Advanced Java Generics question: why do we need to specify redundant information

I've got some generic class for my JPA model POJO that goes like this:

public interface Identifiable<PK extends Serializable> {
    PK getUniqueId();

public interface GenericDao<T extends Identifiable<PK>> {
    public T findById(PK id);

This code won't compile. For this to work, I need to specify

public interface GenericDao<T extends Identifiable<PK>, PK extends Serializable> 

But that's redundant information !! The fact that T extends Identifiable imply that a PK type will be specified for the Identifiable instance and that this is the type to use for the DAO's PK.

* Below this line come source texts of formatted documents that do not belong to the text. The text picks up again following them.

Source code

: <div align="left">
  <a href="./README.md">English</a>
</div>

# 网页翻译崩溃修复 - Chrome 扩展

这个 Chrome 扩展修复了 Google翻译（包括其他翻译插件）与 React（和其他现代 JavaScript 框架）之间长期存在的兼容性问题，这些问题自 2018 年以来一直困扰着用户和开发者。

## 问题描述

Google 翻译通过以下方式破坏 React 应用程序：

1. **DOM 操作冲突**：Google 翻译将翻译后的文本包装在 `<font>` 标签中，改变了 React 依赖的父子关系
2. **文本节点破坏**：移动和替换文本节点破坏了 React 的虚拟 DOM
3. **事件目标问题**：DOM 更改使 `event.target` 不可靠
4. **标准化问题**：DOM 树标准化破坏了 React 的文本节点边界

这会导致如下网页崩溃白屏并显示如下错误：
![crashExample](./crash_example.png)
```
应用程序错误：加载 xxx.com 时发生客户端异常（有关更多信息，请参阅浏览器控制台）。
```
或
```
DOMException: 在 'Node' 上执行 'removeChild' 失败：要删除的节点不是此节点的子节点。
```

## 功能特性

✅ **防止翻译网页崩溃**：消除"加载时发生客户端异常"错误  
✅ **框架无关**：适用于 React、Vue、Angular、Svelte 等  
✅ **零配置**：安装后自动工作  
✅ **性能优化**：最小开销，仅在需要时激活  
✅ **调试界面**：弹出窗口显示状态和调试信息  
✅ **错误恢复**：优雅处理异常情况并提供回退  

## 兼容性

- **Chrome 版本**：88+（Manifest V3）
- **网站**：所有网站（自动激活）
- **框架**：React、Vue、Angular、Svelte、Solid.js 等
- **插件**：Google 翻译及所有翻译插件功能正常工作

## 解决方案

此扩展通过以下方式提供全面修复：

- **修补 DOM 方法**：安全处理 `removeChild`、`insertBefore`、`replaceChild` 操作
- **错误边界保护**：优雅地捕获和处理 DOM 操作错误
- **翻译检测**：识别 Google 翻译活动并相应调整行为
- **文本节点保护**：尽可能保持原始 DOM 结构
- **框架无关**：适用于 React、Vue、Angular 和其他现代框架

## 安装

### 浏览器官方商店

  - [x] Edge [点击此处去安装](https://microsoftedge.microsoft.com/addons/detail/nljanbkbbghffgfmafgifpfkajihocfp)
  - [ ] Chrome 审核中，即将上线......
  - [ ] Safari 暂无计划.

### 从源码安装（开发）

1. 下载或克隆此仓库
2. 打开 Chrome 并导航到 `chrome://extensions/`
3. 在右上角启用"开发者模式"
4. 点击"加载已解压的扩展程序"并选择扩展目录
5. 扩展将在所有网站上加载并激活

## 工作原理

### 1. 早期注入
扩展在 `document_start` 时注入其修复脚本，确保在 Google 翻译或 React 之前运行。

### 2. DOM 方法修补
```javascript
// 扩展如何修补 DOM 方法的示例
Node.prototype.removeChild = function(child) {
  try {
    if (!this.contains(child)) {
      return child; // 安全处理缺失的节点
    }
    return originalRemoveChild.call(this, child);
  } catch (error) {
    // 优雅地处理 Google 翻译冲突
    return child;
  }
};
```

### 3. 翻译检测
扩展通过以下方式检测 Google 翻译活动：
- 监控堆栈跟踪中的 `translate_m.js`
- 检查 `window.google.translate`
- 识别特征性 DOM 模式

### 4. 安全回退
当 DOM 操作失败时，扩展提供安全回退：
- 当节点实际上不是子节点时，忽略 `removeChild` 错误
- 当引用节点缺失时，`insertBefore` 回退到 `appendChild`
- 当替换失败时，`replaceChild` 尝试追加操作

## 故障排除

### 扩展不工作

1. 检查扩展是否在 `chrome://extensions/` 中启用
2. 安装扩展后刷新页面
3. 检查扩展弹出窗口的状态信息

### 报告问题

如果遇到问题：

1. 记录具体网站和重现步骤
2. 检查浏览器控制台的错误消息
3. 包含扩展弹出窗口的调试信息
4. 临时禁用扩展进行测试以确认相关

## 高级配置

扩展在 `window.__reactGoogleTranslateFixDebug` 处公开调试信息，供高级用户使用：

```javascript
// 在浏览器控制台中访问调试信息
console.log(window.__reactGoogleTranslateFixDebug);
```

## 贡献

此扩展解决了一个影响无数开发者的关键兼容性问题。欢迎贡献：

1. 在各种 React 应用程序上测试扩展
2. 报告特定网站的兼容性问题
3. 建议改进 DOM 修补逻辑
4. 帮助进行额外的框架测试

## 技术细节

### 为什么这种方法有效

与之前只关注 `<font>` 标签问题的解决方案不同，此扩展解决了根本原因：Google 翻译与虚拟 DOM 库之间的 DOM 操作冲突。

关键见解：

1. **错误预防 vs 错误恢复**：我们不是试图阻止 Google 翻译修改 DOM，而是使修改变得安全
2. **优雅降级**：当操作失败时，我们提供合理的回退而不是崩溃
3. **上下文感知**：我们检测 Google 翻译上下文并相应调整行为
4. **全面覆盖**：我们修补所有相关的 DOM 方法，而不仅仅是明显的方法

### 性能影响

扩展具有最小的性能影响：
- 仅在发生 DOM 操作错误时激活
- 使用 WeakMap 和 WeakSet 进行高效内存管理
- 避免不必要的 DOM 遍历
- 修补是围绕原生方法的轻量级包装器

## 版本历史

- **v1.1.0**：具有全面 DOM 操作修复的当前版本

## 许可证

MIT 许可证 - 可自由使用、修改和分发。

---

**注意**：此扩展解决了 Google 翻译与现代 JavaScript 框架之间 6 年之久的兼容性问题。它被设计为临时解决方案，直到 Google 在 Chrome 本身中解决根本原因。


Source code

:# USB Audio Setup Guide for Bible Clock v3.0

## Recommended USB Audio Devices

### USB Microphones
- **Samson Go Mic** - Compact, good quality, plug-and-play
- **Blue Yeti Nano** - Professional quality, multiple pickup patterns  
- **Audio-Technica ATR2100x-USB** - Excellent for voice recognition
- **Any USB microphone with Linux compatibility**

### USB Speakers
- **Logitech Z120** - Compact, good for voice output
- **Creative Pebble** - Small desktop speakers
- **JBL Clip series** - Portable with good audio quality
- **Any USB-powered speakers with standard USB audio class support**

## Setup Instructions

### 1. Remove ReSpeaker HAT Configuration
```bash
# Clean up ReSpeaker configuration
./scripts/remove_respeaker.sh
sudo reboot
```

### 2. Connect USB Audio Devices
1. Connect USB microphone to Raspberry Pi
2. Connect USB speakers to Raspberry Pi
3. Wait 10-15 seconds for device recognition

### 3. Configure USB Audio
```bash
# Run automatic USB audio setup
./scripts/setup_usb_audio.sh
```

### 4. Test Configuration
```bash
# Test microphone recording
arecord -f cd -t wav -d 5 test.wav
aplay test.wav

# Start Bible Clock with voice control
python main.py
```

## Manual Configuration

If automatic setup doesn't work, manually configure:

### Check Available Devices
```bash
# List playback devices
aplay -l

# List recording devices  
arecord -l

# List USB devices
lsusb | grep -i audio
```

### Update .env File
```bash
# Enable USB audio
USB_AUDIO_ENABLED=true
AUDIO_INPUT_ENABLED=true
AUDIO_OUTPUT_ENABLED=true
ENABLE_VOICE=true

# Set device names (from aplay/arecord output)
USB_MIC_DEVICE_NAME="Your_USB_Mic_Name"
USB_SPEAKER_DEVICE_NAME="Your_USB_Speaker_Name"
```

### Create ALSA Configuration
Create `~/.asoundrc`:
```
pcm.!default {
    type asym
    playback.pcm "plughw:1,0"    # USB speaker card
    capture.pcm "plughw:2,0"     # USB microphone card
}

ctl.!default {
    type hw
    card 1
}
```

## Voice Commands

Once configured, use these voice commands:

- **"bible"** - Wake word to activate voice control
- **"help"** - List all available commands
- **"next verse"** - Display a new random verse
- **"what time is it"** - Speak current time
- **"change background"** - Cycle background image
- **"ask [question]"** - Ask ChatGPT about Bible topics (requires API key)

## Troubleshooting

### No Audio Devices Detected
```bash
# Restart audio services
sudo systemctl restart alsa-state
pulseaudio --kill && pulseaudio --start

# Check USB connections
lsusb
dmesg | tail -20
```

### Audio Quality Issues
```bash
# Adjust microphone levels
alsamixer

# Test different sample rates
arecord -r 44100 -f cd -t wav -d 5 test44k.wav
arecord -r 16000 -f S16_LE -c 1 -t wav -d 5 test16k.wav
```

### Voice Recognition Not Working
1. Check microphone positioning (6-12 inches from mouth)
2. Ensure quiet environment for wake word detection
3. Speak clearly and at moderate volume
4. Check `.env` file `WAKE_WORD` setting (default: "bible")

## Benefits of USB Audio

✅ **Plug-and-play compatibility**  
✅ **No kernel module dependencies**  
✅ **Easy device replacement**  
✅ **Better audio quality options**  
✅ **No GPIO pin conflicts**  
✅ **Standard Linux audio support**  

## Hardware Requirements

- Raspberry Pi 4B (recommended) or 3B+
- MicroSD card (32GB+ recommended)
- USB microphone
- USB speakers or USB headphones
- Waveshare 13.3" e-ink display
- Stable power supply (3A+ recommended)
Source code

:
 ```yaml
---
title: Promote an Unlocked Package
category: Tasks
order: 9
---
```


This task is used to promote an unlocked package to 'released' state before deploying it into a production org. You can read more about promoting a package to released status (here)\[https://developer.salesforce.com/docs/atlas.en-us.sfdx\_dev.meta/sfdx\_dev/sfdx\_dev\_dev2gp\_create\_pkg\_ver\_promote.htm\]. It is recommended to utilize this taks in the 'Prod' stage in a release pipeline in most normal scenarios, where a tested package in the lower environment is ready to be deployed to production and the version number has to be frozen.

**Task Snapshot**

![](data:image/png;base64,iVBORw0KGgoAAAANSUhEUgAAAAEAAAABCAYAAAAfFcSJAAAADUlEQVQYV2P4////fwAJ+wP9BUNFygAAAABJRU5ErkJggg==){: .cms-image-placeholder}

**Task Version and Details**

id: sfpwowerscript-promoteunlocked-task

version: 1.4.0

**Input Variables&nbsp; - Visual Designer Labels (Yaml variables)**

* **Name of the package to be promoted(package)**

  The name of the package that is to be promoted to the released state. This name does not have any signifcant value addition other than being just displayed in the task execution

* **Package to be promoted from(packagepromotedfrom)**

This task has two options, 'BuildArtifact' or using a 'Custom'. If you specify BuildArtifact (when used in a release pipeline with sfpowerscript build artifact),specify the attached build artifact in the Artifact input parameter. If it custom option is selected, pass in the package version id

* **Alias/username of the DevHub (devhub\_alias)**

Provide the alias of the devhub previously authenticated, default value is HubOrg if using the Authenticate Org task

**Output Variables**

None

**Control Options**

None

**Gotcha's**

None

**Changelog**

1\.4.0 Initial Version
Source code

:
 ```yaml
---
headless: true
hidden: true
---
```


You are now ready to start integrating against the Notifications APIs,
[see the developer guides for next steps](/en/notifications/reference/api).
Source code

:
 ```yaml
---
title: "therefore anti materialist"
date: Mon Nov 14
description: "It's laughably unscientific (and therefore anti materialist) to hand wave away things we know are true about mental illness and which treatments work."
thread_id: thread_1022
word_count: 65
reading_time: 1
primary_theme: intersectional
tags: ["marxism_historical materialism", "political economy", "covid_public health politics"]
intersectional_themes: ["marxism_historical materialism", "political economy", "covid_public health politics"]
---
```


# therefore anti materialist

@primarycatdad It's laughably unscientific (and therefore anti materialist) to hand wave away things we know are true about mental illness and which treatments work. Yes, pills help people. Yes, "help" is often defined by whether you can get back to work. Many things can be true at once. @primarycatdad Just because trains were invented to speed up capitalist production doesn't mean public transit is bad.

How can I make this work without redundant information ?

Thanks, Fred

Edit: Simplified example

Asked by: Abigail168 | Posted: 28-01-2022

Answer 1

Have you tried:

public interface WatchableDao<T extends Watchable<?>>

(i.e. it's a Watchable<Something> but I don't care what Something is)

I haven't tried it, but it's worth a go.

EDIT: Post question edit, it seems that you really do need PK as a type parameter to the interface. In that case, I believe you have to effectively repeat the constraint as you are doing. Yes, it's redundant, but I think it's simpler than the language having to specify what effective constraints would apply to PK based on its use as a type argument elsewhere. If it's any consolation, the same is true in C#.

It also makes the constraints on PK clear from just the interface itself, rather than having to look at another interface to see what's feasible.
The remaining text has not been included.